I stand corrected. Anyway, Gertrude had all these clunky sconces from her furniture business stashed in a warehouse. She hired a compelling press agent and a brilliant hand at décor a la mode, Robert Denning of Denning and Fourcade, Inc. Bare brick and rough-cut wood are not exactly Art Deco. And the chairs ($10 each in Greenpoint) are Automat. But the eclectic total is rather spectacular. The sconces, the beveled mirrors borrowed from old armoires, her own name carved in Art Deco:” G-E-R… chinoisserie on blue tablecloths, ginger-jar sugar bowls, great bunches of quince and cherry blossoms. Even the stemware is stubby and fluted, and the flatware, Japanese, is haunted by the ghost of Art Deco.
Early, then, before the kiss of Superchic, Gertrude’s at lunch was deserted. No one offered to hang up your coat. Gertrude herself, a wiry, worn little blonde, was invariably arguing with someone on the phone. One waiter seemed desperate to please. And the chef skittered in and out like the French cousin of a Marx brother, cigarette hanging on the curl of his lip. Prices were modest, portions enormous, the food uneven, but in that setting, at such a gentle tariff, one could hope the chef might be drawn back into the kitchen to keep the salt in hand, whisk fish off the flame this side of leather-edged, and do something about the rubber string beans... Anyway, it was a pleasure to taste his crisp little fritters, a thrill to scent nutmeg in the broccoli puree, an adventure to experiment with seafood quiche and an admirable avocado mousse.

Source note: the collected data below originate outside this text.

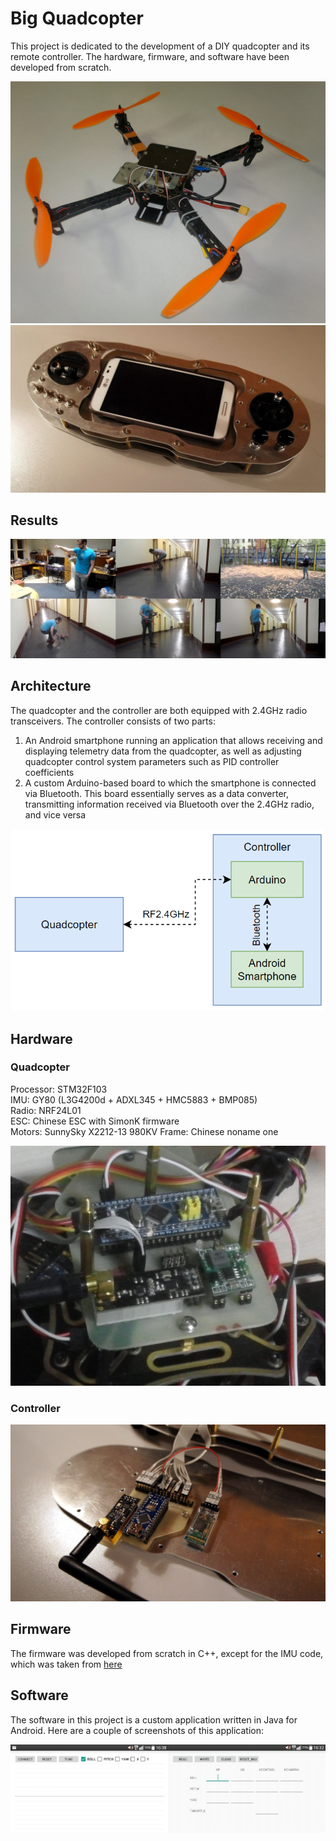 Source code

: # Big Quadcopter

This project is dedicated to the development of a DIY quadcopter and its remote controller. The hardware, firmware, and software have been developed from scratch.

![alt text](images/bqcopter.jpg)
![alt text](images/transmitter.jpg)

## Results

[![](images/youtube_playlist_thumbnails.jpg)](https://www.youtube.com/playlist?list=PLp3uHHNT_1wAUe_-DQOpaPoW9ktin12r7)

## Architecture

The quadcopter and the controller are both equipped with 2.4GHz radio transceivers. The controller consists of two parts:

1. An Android smartphone running an application that allows receiving and displaying telemetry data from the quadcopter, as well as adjusting quadcopter control system parameters such as PID controller coefficients
2. A custom Arduino-based board to which the smartphone is connected via Bluetooth. This board essentially serves as a data converter, transmitting information received via Bluetooth over the 2.4GHz radio, and vice versa

![alt text](images/diagram_updated.png)

## Hardware

### Quadcopter

Processor: STM32F103  
IMU: GY80 (L3G4200d + ADXL345 + HMC5883 + BMP085)  
Radio: NRF24L01  
ESC: Chinese ESC with SimonK firmware  
Motors: SunnySky X2212-13 980KV
Frame: Chinese noname one

![alt text](images/board.jpg)

### Controller

![alt text](images/controller_new.jpg)

## Firmware  

The firmware was developed from scratch in C++, except for the IMU code, which was taken from [here](https://x-io.co.uk/open-source-imu-and-ahrs-algorithms/)

## Software

The software in this project is a custom application written in Java for Android. Here are a couple of screenshots of this application:

![alt text](images/android1plus2.png)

Of course Gertrude’s looked like a Best Bet. Ellen Stock’s March salute touched a Superchic nerve. Kiki and crew descended. And Sharman Douglas. Halston. Joan Fontaine. Carol Channing. The 9:30 sitting was booked one day ahead. Prices leapt. And Gertrude got off the phone. But a 7:30 dinner a few days after the Bet was an exercise in masochism. Restless Kikis clustered about the bar waiting to be seated, in a comedy of fumbles and insult. “Back, back,” cried the bartender. “Back where?” pleaded my friend the trampled East Side Desperata. “The man said don’t be a macher, Stanley.”
“Maybe he meant macho,” Stanley replied.
“Don’t be silly. These people never heard of macho.”

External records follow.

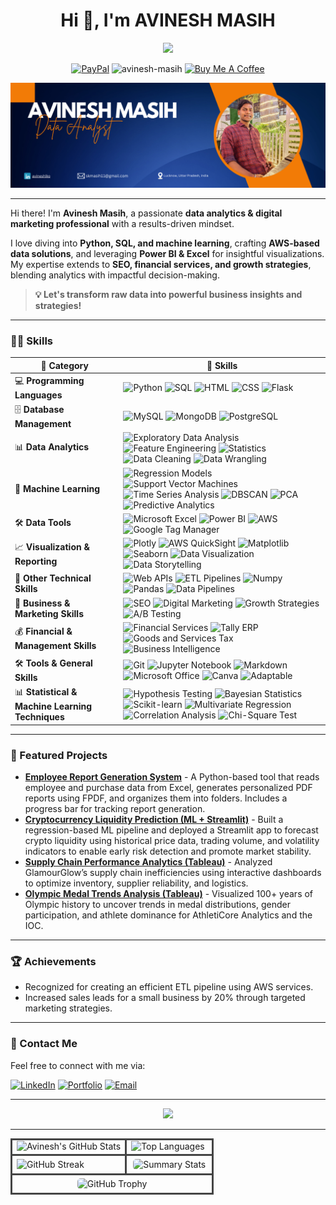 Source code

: <h1 align="center">Hi 👋, I'm AVINESH MASIH</h1>
<p align="center">
  <a href="https://github.com/avinesh-masih">
    <img src="https://readme-typing-svg.demolab.com/?lines=%F0%9F%9A%80+Welcome+to+My+GitHub+Profile!+%F0%9F%91%8B&font=Fira%20Code&center=true&width=600&height=50&color=ceff18&vCenter=true&pause=1000&size=24" />
  </a>
</p>

<p align="center"><a href="https://paypal.me/AVINESHMASIH" target="_blank">  <img src="https://img.shields.io/badge/PayPal-009CDE?style=flat&logo=paypal&logoColor=white" alt="PayPal"/></a>  <img src="https://komarev.com/ghpvc/?username=avinesh-masih&label=Profile%20views&color=green&style=flat" alt="avinesh-masih" />  <a href="https://buymeacoffee.com/avineshlko" target="_blank"><img src="https://img.shields.io/badge/Buy%20Me%20A%20Coffee-F5DD64?style=flat&logo=buy-me-a-coffee&logoColor=white" alt="Buy Me A Coffee"/></a></p>

![Banner](assets/banner.png)

---

Hi there! I'm **Avinesh Masih**, a passionate **data analytics & digital marketing professional** with a results-driven mindset.  

I love diving into **Python, SQL, and machine learning**, crafting **AWS-based data solutions**, and leveraging **Power BI & Excel** for insightful visualizations. My expertise extends to **SEO, financial services, and growth strategies**, blending analytics with impactful decision-making.  

> **💡 Let's transform raw data into powerful business insights and strategies!**  

---

### 🧑‍💻 Skills 

| 🚀 **Category**                     | 🎯 **Skills** |
|----------------------------------|-------------------------------------------------------------------------------------------------------------------------------------------------------------------------------------------------------------------------------------------------------------------------------------------------------------|
| 💻 **Programming Languages**        | ![Python](https://img.shields.io/badge/Python-3670A0?style=flat&logo=python&logoColor=white) ![SQL](https://img.shields.io/badge/SQL-CC2927?style=flat&logo=microsoftsqlserver&logoColor=white) ![HTML](https://img.shields.io/badge/HTML-E34F26?style=flat&logo=html5&logoColor=white) ![CSS](https://img.shields.io/badge/CSS-1572B6?style=flat&logo=css3&logoColor=white) ![Flask](https://img.shields.io/badge/Flask-000000?style=flat&logo=flask&logoColor=white) |
| 🗄️ **Database Management**          | ![MySQL](https://img.shields.io/badge/MySQL-4479A1?style=flat&logo=mysql&logoColor=white) ![MongoDB](https://img.shields.io/badge/MongoDB-47A248?style=flat&logo=mongodb&logoColor=white) ![PostgreSQL](https://img.shields.io/badge/PostgreSQL-336791?style=flat&logo=postgresql&logoColor=white) |
| 📊 **Data Analytics**               | ![Exploratory Data Analysis](https://img.shields.io/badge/Exploratory%20Data%20Analysis-ffcc00?style=flat) ![Feature Engineering](https://img.shields.io/badge/Feature%20Engineering-2DBE60?style=flat) ![Statistics](https://img.shields.io/badge/Statistics-A12312?style=flat) ![Data Cleaning](https://img.shields.io/badge/Data%20Cleaning-004D40?style=flat) ![Data Wrangling](https://img.shields.io/badge/Data%20Wrangling-8B0000?style=flat) |
| 🤖 **Machine Learning**             | ![Regression Models](https://img.shields.io/badge/Regression%20Models-0176C2?style=flat) ![Support Vector Machines](https://img.shields.io/badge/Support%20Vector%20Machines-00C4FF?style=flat) ![Time Series Analysis](https://img.shields.io/badge/Time%20Series%20Analysis-8E44AD?style=flat) ![DBSCAN](https://img.shields.io/badge/DBSCAN-1B4F72?style=flat) ![PCA](https://img.shields.io/badge/PCA-FF5733?style=flat) ![Predictive Analytics](https://img.shields.io/badge/Predictive%20Analytics-800000?style=flat) |
| 🛠️ **Data Tools**                   | ![Microsoft Excel](https://img.shields.io/badge/Microsoft%20Excel-217346?style=flat&logo=microsoftexcel&logoColor=white) ![Power BI](https://img.shields.io/badge/Power%20BI-F2C811?style=flat&logo=powerbi&logoColor=black) ![AWS](https://img.shields.io/badge/AWS-232F3E?style=flat&logo=amazonaws&logoColor=white) ![Google Tag Manager](https://img.shields.io/badge/Google%20Tag%20Manager-4285F4?style=flat&logo=googletagmanager&logoColor=white) |
| 📈 **Visualization & Reporting**    | ![Plotly](https://img.shields.io/badge/Plotly-3F4E88?style=flat&logo=plotly&logoColor=white) ![AWS QuickSight](https://img.shields.io/badge/AWS%20QuickSight-FF9900?style=flat&logo=amazonaws&logoColor=white) ![Matplotlib](https://img.shields.io/badge/Matplotlib-11557C?style=flat) ![Seaborn](https://img.shields.io/badge/Seaborn-009688?style=flat) ![Data Visualization](https://img.shields.io/badge/Data%20Visualization-4A235A?style=flat) ![Data Storytelling](https://img.shields.io/badge/Data%20Storytelling-FF5733?style=flat) |
| 🔧 **Other Technical Skills**       | ![Web APIs](https://img.shields.io/badge/Web%20APIs-1A237E?style=flat) ![ETL Pipelines](https://img.shields.io/badge/ETL%20Pipelines-009688?style=flat) ![Numpy](https://img.shields.io/badge/Numpy-013243?style=flat&logo=numpy&logoColor=white) ![Pandas](https://img.shields.io/badge/Pandas-150458?style=flat&logo=pandas&logoColor=white) ![Data Pipelines](https://img.shields.io/badge/Data%20Pipelines-8E44AD?style=flat) |
| 📢 **Business & Marketing Skills**  | ![SEO](https://img.shields.io/badge/SEO-FF9900?style=flat) ![Digital Marketing](https://img.shields.io/badge/Digital%20Marketing-3b5998?style=flat) ![Growth Strategies](https://img.shields.io/badge/Growth%20Strategies-2C3333?style=flat) ![A/B Testing](https://img.shields.io/badge/A%2FB%20Testing-007ACC?style=flat) |
| 💰 **Financial & Management Skills**| ![Financial Services](https://img.shields.io/badge/Financial%20Services-34495E?style=flat) ![Tally ERP](https://img.shields.io/badge/Tally%20ERP-7DCEA0?style=flat) ![Goods and Services Tax](https://img.shields.io/badge/GST-FF7F50?style=flat) ![Business Intelligence](https://img.shields.io/badge/Business%20Intelligence-4A235A?style=flat) |
| 🛠️ **Tools & General Skills**       | ![Git](https://img.shields.io/badge/Git-F05032?style=flat&logo=git&logoColor=white) ![Jupyter Notebook](https://img.shields.io/badge/Jupyter%20Notebook-F37626?style=flat&logo=jupyter&logoColor=white) ![Markdown](https://img.shields.io/badge/Markdown-000000?style=flat&logo=markdown&logoColor=white) ![Microsoft Office](https://img.shields.io/badge/Microsoft%20Office-D83B01?style=flat&logo=microsoftoffice&logoColor=white) ![Canva](https://img.shields.io/badge/Canva-00C4CC?style=flat&logo=canva&logoColor=white) ![Adaptable](https://img.shields.io/badge/Easily%20Adaptable-8E44AD?style=flat) |
| 📊 **Statistical & Machine Learning Techniques** | ![Hypothesis Testing](https://img.shields.io/badge/Hypothesis%20Testing-007ACC?style=flat) ![Bayesian Statistics](https://img.shields.io/badge/Bayesian%20Statistics-343A40?style=flat) ![Scikit-learn](https://img.shields.io/badge/Scikit--learn-F7931E?style=flat&logo=scikitlearn&logoColor=white) ![Multivariate Regression](https://img.shields.io/badge/Multivariate%20Regression-6A0DAD?style=flat) ![Correlation Analysis](https://img.shields.io/badge/Correlation%20Analysis-1E8449?style=flat) ![Chi-Square Test](https://img.shields.io/badge/Chi--Square%20Test-9C640C?style=flat) |


---

### 🌟 Featured Projects
- **[Employee Report Generation System](https://github.com/avinesh-masih/employee-report-generator)** - A Python-based tool that reads employee and purchase data from Excel, generates personalized PDF reports using FPDF, and organizes them into folders. Includes a progress bar for tracking report generation.
- **[Cryptocurrency Liquidity Prediction (ML + Streamlit)](https://crypto-liquidity-prediction.streamlit.app/)** - Built a regression-based ML pipeline and deployed a Streamlit app to forecast crypto liquidity using historical price data, trading volume, and volatility indicators to enable early risk detection and promote market stability.
- **[Supply Chain Performance Analytics (Tableau)](https://github.com/avinesh-masih/Data-Analytics-Assignment/tree/main/Supply-Chain-Performance-Analytics-for-GlamourGlow-Cosmetics)** - Analyzed GlamourGlow’s supply chain inefficiencies using interactive dashboards to optimize inventory, supplier reliability, and logistics.
- **[Olympic Medal Trends Analysis (Tableau)](https://github.com/avinesh-masih/Data-Analytics-Assignment/tree/main/Analysis-of-Olympic-Medal-Trends)** - Visualized 100+ years of Olympic history to uncover trends in medal distributions, gender participation, and athlete dominance for AthletiCore Analytics and the IOC.

---

### 🏆 Achievements
- Recognized for creating an efficient ETL pipeline using AWS services.
- Increased sales leads for a small business by 20% through targeted marketing strategies.

---

### 📝 Contact Me
Feel free to connect with me via:

[![LinkedIn](https://img.shields.io/badge/LinkedIn-0077B5?style=for-the-badge&logo=linkedin&logoColor=white)](https://www.linkedin.com/in/avineshlko/) [![Portfolio](https://img.shields.io/badge/Portfolio-000000?style=for-the-badge&logo=githubpages&logoColor=white)](https://avinesh-masih.github.io/) [![Email](https://img.shields.io/badge/Email-D14836?style=for-the-badge&logo=gmail&logoColor=white)](mailto:skmasih11@gmail.com)

---
<p align="center">
  <img src="https://img.shields.io/badge/Thank%20you%20for%20visiting%20my%20GitHub%20profile!-Let's%20build%20something%20amazing%20together.%20🚀-0A66C2?style=for-the-badge">
</p>

---

<!-- GitHub Stats in Grid -->
<div align="center">

<table>
  <tr>
    <td style="border:3px solid #444;">
      <img src="https://github-readme-stats.vercel.app/api?username=avinesh-masih&show_icons=true&theme=radical" alt="Avinesh's GitHub Stats" height="180em" />
    </td>
    <td style="border:3px solid #444;">
      <img src="https://github-readme-stats.vercel.app/api/top-langs/?username=avinesh-masih&layout=compact&theme=radical" alt="Top Languages" height="180em" />
    </td>
  </tr>
  <tr>
    <td style="border:3px solid #444;">
      <img src="https://github-readme-streak-stats.herokuapp.com/?user=avinesh-masih&theme=radical" alt="GitHub Streak" height="180em" />
    </td>
    <td style="border:3px solid #444;">
      <img src="http://github-profile-summary-cards.vercel.app/api/cards/stats?username=avinesh-masih&theme=radical" alt="Summary Stats" height="180em" style="border:3px solid #fff; border-radius:8px;" />
    </td>
  </tr>
  <tr>
    <td colspan="2" align="center" style="border:3px solid #444;">
      <img src="https://github-profile-trophy.vercel.app/?username=avinesh-masih&theme=radical&row=1&column=6" alt="GitHub Trophy" style="border:3px solid #fff; border-radius:8px;" />
    </td>
  </tr>
</table>

</div>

Three of us… seated at a table for two, thighs pressed in captive intimacy, endlessly neglected. Two waiters ran in circles and the chef scampered like a rabbit on amphetamines… but 40 mouths wanted to order and 40 throats were parched. Half an hour without a drop to drink. Food we didn’t order kept arriving. A dazed waiter shanghaied from some summer camp blushes furiously to find himself holding hands with a pheasant that has slipped off a plate. “You can just… put it back,” the customer whispered graciously.

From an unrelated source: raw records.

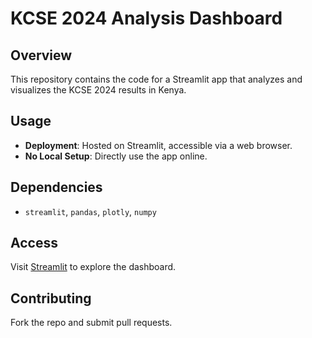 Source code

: # KCSE 2024 Analysis Dashboard

## Overview

This repository contains the code for a Streamlit app that analyzes and visualizes the KCSE 2024 results in Kenya.

## Usage

- **Deployment**: Hosted on Streamlit, accessible via a web browser.
- **No Local Setup**: Directly use the app online.

## Dependencies

- `streamlit`, `pandas`, `plotly`, `numpy`

## Access

Visit [Streamlit](https://kcse-analysis.streamlit.app/) to explore the dashboard.

## Contributing

Fork the repo and submit pull requests.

Utterly oblivious, Gertrude circled the room: “I’m just saying hello because I’m Gertrude. Is everything wonderful?” I was stunned. The East Side Desperata’s laugh was tinged with mild hysteria. Truth is, the caviar cake ($3.50) may be an amusing invention, but that was highly plebeian caviar layered between spongy egg white and a mash of yolk. Mushrooms in snail butter ($3) were sizzling hot and garlicky, but using mushrooms big and small makes it impossible not to overcook one without undercooking another. The pheasant ($12.50) looked so appealing, but was dry and boring. But the zucchini was firm, carrots were sweetly al dente, and the waterzooi of lobster was a triumph – succulent creature still in its shell under a tasty julienne of carrots, celery, and cabbage in a cream-enriched broth, with seconds, served hot from the pot by the chef himself, $14 and worth it.
The check arrived unbidden (“We need these tables”), and $14 shy in our favor. When I sent it back for correction, Gertrude herself sped over: “That’s what I call a sweetheart,” she said. So the tariff was $79.95 for three – with tax, a pleasant $6 Côtes du Rhône, and my angry 8 per cent tip. As I reached for my coat, I was crushed behind the door, flung open to admit William vanden Heuvel and Amanda Burden. Oh, painful chic. I must memorize it all for Kiki.
Well, now Gertrude’s is obligatory. There is a haughty maitre d’, one of those beautiful young men that, no matter how beautiful you are, he is more. Prices are touching new highs. Two tablespoons of chicken liver mousse on a pouf of lettuce cost $4. Dinner for two runs $56.60. I cant get used to money in today’s inflated context, but at least the entrecote Béarnaise ($12.50) is rare and tasty, though tough, and the bass ($11) is tender in a pleasant wine sauce, slightly separated, to be sure, but not fatally wounded. A shallow bowl of mushroom soup tastes of earth, or more precisely… dirt. What a relief to be offered coffee, raspberry, or orange mousse as well as the inevitable chocolate. The bitter aftertaste of the orange is too chemical for me, but others may find it pleasantly adult. And there is a seductive innocence in the dense primitive “chocolate nuts” pie.
The service seems to work at last. And the gossip is sweetly acid. So-and-so is a “dead lox.” You-know-who used to be a call girl, before she married up into grand old American society. “Up from slavery,” To please the lettuce-leaf-lunch crowd there is now a chopping-block salad bar – cold beef salad in horseradish-spiked sour cream, chicken aux fines herbes, ham with raw mushrooms, and tender flakes of cold bass with tough little shrimp in a somewhat overwhelming but tasty dressing. The menu changes every week, the prices not quite so often. Gertrude has decreed a fourth sitting to feed after-theater hungers and is talking about a supper club upstairs. “Gertrude’s on the Hot Tin Roof,” she’d like to call it. She has sconces yet undreamed of still in storage.
Let me tell you what is Superchic. It’s when your bartender dates Pat Loud. It’s when you discard your old wine list for a modest new one because “Erich what’s his name – you know, Love Story – told me to.”